Discussion on: Challenge - Print Spiral

[Heiko Dudzus]

Six cases, four of them with explicit return values (at the edges), two of them recursive:

import Text.Printf

type Size = Int
type Row = Int
type Column = Int

-- top row: count down from sqr - 1 with col
-- right column: count down from sqr - n with row
-- bottom row: count up from sqr - n with col
-- left column: count up from sqr - n - (n - 1) with row

element :: Size -> Row -> Column -> Int
element n row col
  | even n && row == 0   = sqr - 1 - col
  | even n && col == n-1 = sqr - n - row
  | even n               = element (n-1) (row-1) col
  | odd n && row == n-1  = sqr - n + col
  | odd n && col == 0    = sqr - n - (n-1) + row
  | otherwise            = element (n-1) row (col-1)
  where sqr = n^2

printElement :: Size -> Row -> Column -> IO ()
printElement n row col = printf ("%*v" ++ end) len (element n row col)
  where len = (length . show) (n^2-1)
        end = if col == n-1 then "\n" else " "

printSpiral n = sequence_ $ printElement n <$> [0..n-1] <*> [0..n-1]

main = printSpiral 10

I didn't expect printing elementwise to be so easy in Haskell. The classical nested for loop for printing 2-dimensional array in one line:

printSpiral n = sequence_ $ printElement n <$> [0..n-1] <*> [0..n-1]

Lifting the printElement function into the list functor, getting a list of IO actions back and sequencing this list.
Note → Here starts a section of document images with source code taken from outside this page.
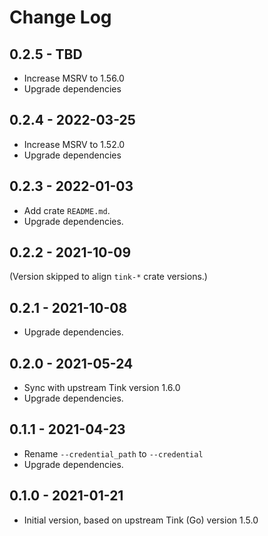 # Change Log

## 0.2.5 - TBD

- Increase MSRV to 1.56.0
- Upgrade dependencies

## 0.2.4 - 2022-03-25

- Increase MSRV to 1.52.0
- Upgrade dependencies

## 0.2.3 - 2022-01-03

- Add crate `README.md`.
- Upgrade dependencies.

## 0.2.2 - 2021-10-09

(Version skipped to align `tink-*` crate versions.)

## 0.2.1 - 2021-10-08

- Upgrade dependencies.

## 0.2.0 - 2021-05-24

- Sync with upstream Tink version 1.6.0
- Upgrade dependencies.

## 0.1.1 - 2021-04-23

- Rename `--credential_path` to `--credential`
- Upgrade dependencies.

## 0.1.0 - 2021-01-21

- Initial version, based on upstream Tink (Go) version 1.5.0
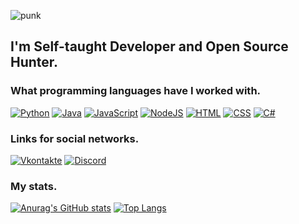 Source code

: ![punk](https://github.com/user-attachments/assets/84e079b1-ffe2-4fa4-bdb5-d8ea921de6cd)
## I'm Self-taught Developer and Open Source Hunter.
### What programming languages have I worked with.
[![Python](https://img.shields.io/badge/-Python-1e2124?style=for-the-badge&logo=Python&logocolor=065535)](https://www.python.org)
[![Java](https://img.shields.io/badge/-Java-1e2124?style=for-the-badge&logo=Java&logocolor=9D54D)](https://www.java.com)
[![JavaScript](https://img.shields.io/badge/-JavaScript-1e2124?style=for-the-badge&logo=JavaScript&logocolor=9D54D)](https://www.javascript.com)
[![NodeJS](https://img.shields.io/badge/-NodeJS-1e2124?style=for-the-badge&logo=Nodejs&logocolor=9D54D)](https://nodejs.org)
[![HTML](https://img.shields.io/badge/-HTML-1e2124?style=for-the-badge&logo=HTML5&logocolor=9D54D)](https://vscode.dev/)
[![CSS](https://img.shields.io/badge/-CSS-1e2124?style=for-the-badge&logo=CSS&logocolor=9D54D)](https://vscode.dev/)
[![C#](https://img.shields.io/badge/-CSharp-1e2124?style=for-the-badge&logo=c#&logocolor=9D54D)](https://vscode.dev/)


### Links for social networks.
[![Vkontakte](https://img.shields.io/badge/-Vkontakte-1e2124?style=for-the-badge&logo=VK&logocolor=0077FF)](https://vk.com/artworkpunk)
[![Discord](https://img.shields.io/badge/-Twitch-1e2124?style=for-the-badge&logo=Twitch&logocolor=7289da)](https://www.twitch.tv/artworkpunk)

### My stats.
[![Anurag's GitHub stats](https://github-readme-stats.vercel.app/api?username=ArtworkPunk&show_icons=true&theme=tokyonight)](https://github.com/anuraghazra/github-readme-stats)
[![Top Langs](https://github-readme-stats.vercel.app/api/top-langs/?username=ArtworkPunk&layout=compact&theme=tokyonight)](https://github.com/anuraghazra/github-readme-stats)
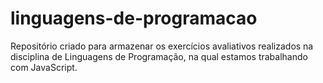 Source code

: # linguagens-de-programacao
Repositório criado para armazenar os exercícios avaliativos realizados na disciplina de Linguagens de Programação, na qual estamos trabalhando com JavaScript.
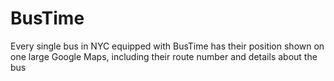 BusTime
=======

Every single bus in NYC equipped with BusTime has their position shown on one large Google Maps, including their route number and details about the bus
That is more intuitive to read than what I used to do with the 'unwords' and 'unlines' functions in similar cases.

I do functorial lifting every day, but although I knew of the sequence function, I never found a use case. Until this puzzle came along. :-) Using sequence in similar cases is the lesson I learned here. :-)

But wait!

The sequence function takes a list of IO actions, one for each element of the spiral. So there's a list of size n² in memory! :-)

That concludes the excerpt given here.